━━ ENTRIES PROVIDED ━━
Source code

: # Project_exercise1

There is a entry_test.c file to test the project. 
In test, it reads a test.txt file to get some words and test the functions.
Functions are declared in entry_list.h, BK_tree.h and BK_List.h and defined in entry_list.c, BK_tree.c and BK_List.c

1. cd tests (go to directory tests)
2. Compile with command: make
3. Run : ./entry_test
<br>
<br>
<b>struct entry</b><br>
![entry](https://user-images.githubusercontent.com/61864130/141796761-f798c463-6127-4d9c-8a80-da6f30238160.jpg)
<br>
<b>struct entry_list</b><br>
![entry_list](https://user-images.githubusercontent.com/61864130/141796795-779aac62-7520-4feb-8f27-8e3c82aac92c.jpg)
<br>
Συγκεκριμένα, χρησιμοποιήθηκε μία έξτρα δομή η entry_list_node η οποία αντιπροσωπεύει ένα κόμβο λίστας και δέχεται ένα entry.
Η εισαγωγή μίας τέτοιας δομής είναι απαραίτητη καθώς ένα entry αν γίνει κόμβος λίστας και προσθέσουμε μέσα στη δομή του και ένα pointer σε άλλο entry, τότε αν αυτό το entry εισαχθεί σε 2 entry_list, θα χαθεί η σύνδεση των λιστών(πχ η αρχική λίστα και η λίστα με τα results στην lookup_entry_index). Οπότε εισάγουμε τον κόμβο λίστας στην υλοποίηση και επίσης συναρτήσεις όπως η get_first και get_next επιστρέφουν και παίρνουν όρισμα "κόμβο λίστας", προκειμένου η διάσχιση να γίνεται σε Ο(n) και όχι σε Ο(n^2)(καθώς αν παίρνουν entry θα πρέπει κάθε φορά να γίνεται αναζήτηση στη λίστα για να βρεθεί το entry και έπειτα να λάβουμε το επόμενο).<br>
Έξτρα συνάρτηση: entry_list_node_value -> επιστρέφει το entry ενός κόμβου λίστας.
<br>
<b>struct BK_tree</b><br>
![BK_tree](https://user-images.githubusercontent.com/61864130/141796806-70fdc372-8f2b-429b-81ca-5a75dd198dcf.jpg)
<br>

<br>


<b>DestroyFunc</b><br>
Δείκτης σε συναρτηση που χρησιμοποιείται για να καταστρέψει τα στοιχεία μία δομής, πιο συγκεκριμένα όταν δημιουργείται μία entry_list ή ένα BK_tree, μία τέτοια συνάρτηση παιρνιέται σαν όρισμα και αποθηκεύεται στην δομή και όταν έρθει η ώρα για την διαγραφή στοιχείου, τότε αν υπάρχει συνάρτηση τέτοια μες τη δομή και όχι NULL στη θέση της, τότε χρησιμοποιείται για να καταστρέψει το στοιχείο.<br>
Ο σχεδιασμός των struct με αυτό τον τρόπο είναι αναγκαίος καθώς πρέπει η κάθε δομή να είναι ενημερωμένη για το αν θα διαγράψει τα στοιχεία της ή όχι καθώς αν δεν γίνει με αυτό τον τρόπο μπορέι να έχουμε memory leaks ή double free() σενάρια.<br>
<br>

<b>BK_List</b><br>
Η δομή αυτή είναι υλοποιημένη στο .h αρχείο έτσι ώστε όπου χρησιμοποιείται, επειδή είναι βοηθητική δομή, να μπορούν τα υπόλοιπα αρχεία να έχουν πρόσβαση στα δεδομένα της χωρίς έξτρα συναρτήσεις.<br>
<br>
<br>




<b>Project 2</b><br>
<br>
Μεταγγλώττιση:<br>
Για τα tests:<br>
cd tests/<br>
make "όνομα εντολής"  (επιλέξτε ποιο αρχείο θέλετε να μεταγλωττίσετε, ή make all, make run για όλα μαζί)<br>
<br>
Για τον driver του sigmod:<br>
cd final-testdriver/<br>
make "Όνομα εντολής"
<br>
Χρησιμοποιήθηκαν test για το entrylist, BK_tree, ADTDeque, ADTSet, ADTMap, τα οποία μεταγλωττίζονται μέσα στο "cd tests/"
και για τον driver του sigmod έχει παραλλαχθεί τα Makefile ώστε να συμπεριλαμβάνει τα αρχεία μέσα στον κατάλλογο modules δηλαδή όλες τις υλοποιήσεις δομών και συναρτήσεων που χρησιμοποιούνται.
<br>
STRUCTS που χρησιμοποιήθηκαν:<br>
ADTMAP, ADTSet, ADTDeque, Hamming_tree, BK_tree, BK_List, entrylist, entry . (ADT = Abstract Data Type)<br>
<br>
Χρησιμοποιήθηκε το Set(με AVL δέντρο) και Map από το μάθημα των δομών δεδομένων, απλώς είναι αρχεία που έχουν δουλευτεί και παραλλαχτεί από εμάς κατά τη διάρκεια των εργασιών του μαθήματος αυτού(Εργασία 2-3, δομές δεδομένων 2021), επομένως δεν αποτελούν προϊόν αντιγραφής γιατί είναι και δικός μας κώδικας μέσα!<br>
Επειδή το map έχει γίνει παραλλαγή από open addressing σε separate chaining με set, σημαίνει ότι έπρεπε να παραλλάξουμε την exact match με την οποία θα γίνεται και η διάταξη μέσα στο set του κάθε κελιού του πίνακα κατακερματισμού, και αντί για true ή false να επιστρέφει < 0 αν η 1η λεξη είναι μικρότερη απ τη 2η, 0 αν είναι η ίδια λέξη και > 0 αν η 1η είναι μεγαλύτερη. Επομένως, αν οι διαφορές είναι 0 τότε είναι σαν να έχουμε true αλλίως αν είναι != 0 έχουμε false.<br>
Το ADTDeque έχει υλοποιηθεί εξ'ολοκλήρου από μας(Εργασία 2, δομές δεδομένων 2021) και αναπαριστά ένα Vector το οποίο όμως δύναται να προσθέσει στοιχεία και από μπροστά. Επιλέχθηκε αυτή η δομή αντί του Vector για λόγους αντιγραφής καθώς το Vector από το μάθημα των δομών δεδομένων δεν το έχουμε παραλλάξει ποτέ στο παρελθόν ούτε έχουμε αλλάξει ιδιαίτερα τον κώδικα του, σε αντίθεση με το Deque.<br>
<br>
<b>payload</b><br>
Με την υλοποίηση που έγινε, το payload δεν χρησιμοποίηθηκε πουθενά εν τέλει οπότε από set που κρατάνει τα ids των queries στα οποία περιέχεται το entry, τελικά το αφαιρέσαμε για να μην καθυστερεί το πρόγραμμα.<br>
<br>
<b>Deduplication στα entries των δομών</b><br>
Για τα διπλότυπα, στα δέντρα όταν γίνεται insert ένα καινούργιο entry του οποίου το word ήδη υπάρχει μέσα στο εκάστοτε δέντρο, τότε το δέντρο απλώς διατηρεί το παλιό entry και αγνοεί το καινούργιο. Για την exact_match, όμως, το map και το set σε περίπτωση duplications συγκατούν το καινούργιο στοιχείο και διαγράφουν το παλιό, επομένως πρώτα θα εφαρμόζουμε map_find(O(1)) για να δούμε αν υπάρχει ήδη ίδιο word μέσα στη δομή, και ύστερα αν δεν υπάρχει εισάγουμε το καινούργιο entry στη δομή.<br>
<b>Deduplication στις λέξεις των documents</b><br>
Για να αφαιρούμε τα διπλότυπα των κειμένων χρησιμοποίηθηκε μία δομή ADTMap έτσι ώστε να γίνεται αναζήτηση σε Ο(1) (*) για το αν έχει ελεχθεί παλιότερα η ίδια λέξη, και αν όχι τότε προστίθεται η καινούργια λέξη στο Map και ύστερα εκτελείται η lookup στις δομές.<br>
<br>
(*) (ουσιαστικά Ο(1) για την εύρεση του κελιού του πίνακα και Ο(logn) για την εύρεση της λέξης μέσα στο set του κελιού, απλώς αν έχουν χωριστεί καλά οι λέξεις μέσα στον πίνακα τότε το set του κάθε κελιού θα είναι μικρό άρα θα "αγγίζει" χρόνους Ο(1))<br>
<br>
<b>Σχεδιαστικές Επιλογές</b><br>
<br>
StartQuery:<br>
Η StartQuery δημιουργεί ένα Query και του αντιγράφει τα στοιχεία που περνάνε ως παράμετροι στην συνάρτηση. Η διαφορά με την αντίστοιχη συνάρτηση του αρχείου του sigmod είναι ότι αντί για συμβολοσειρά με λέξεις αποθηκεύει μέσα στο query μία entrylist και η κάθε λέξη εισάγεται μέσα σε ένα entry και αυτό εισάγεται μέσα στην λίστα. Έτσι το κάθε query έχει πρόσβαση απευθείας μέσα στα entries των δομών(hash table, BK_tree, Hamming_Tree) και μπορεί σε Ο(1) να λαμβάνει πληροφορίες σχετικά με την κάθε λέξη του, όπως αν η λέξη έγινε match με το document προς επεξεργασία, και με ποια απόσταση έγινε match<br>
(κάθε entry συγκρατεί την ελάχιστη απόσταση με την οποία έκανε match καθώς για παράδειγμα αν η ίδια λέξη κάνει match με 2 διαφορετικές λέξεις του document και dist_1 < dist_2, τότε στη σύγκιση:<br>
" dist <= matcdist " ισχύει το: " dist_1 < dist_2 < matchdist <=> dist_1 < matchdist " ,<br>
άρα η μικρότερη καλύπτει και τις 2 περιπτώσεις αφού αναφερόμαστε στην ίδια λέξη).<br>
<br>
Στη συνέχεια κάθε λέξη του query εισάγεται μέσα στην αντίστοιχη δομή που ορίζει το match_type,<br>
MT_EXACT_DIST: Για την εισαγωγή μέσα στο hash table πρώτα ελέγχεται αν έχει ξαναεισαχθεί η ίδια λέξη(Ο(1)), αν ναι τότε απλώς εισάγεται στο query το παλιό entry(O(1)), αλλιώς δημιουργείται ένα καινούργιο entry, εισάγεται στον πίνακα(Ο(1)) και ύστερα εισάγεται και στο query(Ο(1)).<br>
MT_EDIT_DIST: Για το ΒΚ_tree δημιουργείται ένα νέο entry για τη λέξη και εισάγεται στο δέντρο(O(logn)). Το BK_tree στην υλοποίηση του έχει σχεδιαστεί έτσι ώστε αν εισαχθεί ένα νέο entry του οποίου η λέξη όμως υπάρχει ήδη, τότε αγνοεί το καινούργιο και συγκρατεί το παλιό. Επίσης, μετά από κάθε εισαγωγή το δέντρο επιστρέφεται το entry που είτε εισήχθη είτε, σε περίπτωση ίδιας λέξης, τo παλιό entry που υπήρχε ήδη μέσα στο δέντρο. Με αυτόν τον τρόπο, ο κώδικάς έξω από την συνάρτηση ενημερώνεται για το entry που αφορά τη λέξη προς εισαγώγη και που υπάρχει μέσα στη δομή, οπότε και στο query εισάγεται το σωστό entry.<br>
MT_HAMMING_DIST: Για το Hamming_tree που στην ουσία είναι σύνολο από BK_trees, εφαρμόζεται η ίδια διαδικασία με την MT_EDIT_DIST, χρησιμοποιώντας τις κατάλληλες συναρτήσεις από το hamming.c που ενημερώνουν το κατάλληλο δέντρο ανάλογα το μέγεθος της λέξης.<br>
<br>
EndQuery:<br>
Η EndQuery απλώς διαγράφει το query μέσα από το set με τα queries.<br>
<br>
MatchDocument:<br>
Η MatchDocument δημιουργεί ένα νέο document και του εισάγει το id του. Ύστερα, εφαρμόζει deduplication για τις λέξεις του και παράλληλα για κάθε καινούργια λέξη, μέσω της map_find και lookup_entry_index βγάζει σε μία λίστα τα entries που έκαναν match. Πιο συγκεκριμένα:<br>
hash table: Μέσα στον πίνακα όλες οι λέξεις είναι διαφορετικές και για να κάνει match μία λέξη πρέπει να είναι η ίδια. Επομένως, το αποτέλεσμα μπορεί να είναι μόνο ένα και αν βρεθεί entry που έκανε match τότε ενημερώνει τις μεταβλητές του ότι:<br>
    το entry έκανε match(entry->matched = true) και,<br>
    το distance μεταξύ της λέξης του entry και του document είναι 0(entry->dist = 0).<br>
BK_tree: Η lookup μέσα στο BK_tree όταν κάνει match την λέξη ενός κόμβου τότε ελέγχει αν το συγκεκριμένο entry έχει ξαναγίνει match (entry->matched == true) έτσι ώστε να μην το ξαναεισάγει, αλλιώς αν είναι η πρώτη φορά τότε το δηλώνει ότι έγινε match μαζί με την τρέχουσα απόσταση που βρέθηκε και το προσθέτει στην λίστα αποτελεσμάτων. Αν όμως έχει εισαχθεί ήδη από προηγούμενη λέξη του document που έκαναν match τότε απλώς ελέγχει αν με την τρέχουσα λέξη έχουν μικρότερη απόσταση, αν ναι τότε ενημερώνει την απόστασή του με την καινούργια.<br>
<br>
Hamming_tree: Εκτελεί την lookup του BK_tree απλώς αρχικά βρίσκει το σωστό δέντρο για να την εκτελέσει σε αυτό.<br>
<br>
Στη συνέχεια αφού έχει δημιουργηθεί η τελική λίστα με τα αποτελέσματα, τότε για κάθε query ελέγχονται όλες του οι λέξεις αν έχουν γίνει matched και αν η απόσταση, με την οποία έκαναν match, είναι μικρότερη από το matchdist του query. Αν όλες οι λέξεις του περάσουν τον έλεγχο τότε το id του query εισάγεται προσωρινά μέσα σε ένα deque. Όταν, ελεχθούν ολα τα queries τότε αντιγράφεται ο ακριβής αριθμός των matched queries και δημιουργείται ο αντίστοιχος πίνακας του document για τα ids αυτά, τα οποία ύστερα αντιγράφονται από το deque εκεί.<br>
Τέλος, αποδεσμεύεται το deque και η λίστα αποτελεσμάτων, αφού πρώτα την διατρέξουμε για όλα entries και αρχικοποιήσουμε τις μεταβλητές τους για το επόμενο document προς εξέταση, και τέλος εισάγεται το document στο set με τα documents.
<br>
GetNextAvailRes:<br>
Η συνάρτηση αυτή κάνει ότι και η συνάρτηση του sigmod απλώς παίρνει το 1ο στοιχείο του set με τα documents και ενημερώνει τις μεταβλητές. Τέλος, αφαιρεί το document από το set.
━━━
> EXERCISE OBJECTIVE:
The answer must hold exactly the lines of the entries above, from the first line through the line that contains "Συγκεκριμένα, χρησιμοποιήθηκε μία", and no others.

> EXERCISE RESULT:
Source code

: # Project_exercise1

There is a entry_test.c file to test the project. 
In test, it reads a test.txt file to get some words and test the functions.
Functions are declared in entry_list.h, BK_tree.h and BK_List.h and defined in entry_list.c, BK_tree.c and BK_List.c

1. cd tests (go to directory tests)
2. Compile with command: make
3. Run : ./entry_test
<br>
<br>
<b>struct entry</b><br>
![entry](https://user-images.githubusercontent.com/61864130/141796761-f798c463-6127-4d9c-8a80-da6f30238160.jpg)
<br>
<b>struct entry_list</b><br>
![entry_list](https://user-images.githubusercontent.com/61864130/141796795-779aac62-7520-4feb-8f27-8e3c82aac92c.jpg)
<br>
Συγκεκριμένα, χρησιμοποιήθηκε μία έξτρα δομή η entry_list_node η οποία αντιπροσωπεύει ένα κόμβο λίστας και δέχεται ένα entry.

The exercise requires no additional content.